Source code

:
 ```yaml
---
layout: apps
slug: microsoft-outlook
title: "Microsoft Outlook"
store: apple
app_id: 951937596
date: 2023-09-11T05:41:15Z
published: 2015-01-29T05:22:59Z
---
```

^^^^^^^^^^^^^^^^

__Problem details__
The complete material must be repeated exactly.

__Task response__
Source code

:
 ```yaml
---
layout: apps
slug: microsoft-outlook
title: "Microsoft Outlook"
store: apple
app_id: 951937596
date: 2023-09-11T05:41:15Z
published: 2015-01-29T05:22:59Z
---
```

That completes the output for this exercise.